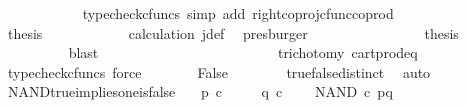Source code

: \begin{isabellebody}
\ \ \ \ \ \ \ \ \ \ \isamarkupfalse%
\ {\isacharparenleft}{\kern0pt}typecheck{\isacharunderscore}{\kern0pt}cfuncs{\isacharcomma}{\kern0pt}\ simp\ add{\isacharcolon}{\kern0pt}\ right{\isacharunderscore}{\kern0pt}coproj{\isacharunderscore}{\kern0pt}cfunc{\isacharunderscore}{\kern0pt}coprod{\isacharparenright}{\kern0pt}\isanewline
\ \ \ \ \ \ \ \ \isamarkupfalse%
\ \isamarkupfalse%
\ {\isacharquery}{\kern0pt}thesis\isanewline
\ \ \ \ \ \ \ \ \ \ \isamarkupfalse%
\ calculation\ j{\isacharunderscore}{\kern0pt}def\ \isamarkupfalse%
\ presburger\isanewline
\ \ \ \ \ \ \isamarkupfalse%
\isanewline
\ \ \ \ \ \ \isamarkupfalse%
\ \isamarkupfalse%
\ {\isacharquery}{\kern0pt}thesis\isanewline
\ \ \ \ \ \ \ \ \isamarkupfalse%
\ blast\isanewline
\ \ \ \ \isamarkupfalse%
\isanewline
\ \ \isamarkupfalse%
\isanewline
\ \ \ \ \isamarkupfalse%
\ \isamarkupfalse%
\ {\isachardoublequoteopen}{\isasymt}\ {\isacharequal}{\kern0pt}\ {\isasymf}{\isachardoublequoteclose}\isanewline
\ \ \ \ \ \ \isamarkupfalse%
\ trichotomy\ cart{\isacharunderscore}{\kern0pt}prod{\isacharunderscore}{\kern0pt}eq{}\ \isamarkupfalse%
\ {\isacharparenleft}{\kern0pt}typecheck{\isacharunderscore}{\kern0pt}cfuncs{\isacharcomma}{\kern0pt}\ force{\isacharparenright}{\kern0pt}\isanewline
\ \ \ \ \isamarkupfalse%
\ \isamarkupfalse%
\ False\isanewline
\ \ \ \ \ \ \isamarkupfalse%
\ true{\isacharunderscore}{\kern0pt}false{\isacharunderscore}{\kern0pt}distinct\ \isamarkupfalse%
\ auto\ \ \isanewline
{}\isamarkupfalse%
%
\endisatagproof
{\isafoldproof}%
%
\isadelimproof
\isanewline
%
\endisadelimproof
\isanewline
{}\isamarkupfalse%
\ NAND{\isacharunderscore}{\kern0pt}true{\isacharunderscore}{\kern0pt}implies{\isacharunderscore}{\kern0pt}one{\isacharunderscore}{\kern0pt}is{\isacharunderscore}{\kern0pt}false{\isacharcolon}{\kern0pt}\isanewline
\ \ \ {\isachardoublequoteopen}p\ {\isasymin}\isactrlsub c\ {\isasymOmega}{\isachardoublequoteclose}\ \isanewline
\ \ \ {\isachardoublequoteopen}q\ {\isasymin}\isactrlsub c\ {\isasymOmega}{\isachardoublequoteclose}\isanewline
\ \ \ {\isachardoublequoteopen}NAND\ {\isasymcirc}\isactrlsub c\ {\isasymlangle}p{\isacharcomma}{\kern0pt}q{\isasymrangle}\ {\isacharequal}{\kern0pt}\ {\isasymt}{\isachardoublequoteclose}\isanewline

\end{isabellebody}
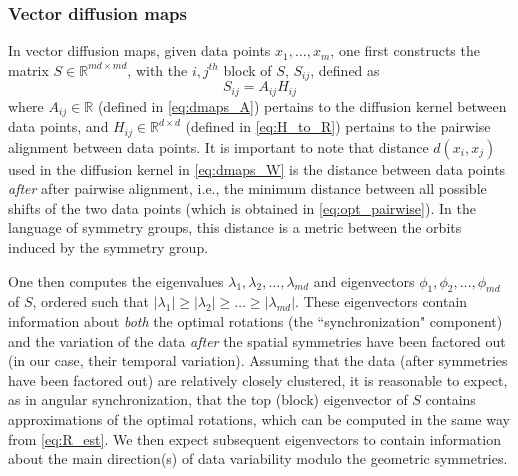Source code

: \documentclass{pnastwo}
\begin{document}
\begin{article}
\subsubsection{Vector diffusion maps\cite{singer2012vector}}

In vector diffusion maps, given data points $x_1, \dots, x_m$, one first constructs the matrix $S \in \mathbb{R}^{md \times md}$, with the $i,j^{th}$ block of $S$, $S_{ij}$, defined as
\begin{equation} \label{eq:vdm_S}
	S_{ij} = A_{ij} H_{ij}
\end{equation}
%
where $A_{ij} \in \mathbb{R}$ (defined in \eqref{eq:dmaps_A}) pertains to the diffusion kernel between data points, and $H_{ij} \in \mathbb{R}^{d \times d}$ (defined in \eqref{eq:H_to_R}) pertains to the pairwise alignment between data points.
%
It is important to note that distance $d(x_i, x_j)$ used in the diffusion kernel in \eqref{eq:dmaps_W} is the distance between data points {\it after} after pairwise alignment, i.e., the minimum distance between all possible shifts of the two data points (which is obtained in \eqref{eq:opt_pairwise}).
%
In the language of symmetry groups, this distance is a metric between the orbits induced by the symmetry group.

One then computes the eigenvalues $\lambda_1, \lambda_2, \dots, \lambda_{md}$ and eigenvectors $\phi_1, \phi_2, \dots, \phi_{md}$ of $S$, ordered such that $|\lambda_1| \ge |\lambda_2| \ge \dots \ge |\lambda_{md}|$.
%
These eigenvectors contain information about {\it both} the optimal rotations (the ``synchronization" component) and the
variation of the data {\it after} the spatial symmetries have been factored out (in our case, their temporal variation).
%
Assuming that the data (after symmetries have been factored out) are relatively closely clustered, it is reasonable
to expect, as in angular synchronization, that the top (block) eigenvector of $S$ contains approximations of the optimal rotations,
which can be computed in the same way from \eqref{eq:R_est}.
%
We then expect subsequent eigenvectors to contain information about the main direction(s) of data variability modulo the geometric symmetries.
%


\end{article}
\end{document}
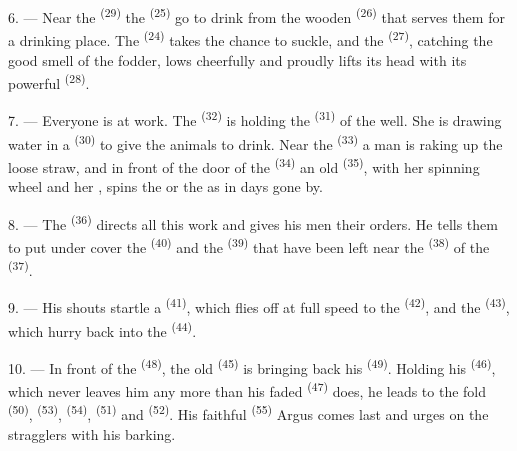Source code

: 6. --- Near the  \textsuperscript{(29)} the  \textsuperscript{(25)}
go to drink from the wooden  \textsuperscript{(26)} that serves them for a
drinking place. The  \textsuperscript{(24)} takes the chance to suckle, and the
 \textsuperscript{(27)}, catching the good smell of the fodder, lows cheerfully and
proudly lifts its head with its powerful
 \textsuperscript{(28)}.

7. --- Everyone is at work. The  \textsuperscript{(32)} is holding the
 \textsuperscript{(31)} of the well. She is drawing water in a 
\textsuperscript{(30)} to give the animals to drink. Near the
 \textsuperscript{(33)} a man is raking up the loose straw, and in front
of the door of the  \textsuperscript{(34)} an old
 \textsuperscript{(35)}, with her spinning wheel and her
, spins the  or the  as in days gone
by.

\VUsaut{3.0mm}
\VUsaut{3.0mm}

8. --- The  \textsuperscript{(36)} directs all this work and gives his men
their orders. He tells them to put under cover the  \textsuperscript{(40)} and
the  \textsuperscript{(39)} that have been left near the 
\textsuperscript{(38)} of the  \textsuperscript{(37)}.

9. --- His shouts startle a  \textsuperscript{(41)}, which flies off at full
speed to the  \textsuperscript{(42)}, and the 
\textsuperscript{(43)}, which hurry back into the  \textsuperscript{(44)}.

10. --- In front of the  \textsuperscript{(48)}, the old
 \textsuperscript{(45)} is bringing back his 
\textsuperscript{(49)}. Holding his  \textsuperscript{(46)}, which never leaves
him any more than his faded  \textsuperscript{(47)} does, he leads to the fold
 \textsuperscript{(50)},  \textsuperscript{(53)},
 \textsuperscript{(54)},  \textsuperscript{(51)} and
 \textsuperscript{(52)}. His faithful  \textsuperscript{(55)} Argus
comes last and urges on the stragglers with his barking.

● ● ● ● ●

* Aim of the exercise:
Extract every line from the records above that contains the word "have".

* Result for this exercise:
variation of the data {\it after} the spatial symmetries have been factored out (in our case, their temporal variation).
Assuming that the data (after symmetries have been factored out) are relatively closely clustered, it is reasonable
the  \textsuperscript{(39)} that have been left near the 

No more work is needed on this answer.